→ Exercise objective
Please return every line in the entries below with the word "error" in it.
<<<<
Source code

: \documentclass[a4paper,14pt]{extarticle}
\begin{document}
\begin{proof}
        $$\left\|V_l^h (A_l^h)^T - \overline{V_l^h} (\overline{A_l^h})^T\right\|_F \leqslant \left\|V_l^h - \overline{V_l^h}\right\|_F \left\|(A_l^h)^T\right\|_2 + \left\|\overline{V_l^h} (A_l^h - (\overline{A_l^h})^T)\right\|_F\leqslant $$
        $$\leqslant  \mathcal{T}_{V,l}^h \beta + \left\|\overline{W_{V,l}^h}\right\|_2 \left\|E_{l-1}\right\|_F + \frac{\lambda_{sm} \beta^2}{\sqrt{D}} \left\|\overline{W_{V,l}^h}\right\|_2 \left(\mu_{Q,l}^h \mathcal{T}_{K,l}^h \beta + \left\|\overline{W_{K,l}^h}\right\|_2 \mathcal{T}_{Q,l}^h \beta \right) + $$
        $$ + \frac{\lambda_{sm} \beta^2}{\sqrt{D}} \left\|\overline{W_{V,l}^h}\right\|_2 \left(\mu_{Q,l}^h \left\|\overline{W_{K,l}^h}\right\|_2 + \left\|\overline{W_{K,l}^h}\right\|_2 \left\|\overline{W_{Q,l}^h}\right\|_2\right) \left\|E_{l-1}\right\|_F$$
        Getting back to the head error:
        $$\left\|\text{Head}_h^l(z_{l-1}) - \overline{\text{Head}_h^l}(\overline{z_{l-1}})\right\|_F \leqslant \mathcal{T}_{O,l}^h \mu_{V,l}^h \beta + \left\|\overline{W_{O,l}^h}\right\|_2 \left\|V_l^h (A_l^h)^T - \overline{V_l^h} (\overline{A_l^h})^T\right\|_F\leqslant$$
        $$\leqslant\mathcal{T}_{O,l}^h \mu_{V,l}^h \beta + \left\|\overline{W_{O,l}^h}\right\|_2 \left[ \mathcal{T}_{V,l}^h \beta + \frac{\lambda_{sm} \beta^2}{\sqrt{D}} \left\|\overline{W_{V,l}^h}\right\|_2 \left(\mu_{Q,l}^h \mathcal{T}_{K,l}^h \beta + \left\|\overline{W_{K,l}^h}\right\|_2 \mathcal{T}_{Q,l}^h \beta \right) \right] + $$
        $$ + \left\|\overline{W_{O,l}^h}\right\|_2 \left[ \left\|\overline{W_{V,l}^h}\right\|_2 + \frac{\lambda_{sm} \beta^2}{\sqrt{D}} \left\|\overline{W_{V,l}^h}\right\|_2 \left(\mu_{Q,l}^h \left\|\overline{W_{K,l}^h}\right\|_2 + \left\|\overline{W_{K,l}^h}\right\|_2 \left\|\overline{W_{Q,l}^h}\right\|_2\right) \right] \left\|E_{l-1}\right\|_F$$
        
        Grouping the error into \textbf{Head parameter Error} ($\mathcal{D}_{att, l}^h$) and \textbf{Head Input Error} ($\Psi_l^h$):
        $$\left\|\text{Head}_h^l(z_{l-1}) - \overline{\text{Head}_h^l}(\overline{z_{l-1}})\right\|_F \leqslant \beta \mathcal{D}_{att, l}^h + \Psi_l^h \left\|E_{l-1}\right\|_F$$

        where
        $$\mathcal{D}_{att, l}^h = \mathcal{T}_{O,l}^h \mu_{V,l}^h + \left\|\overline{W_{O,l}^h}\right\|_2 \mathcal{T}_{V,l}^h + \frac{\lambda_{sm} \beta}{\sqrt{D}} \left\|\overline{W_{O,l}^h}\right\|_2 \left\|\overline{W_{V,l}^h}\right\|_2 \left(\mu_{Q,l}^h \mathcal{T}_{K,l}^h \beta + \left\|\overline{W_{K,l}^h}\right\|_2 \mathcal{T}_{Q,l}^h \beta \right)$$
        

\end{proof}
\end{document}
>>>>
→ Response to this task
        Getting back to the head error:
        Grouping the error into \textbf{Head parameter Error} ($\mathcal{D}_{att, l}^h$) and \textbf{Head Input Error} ($\Psi_l^h$):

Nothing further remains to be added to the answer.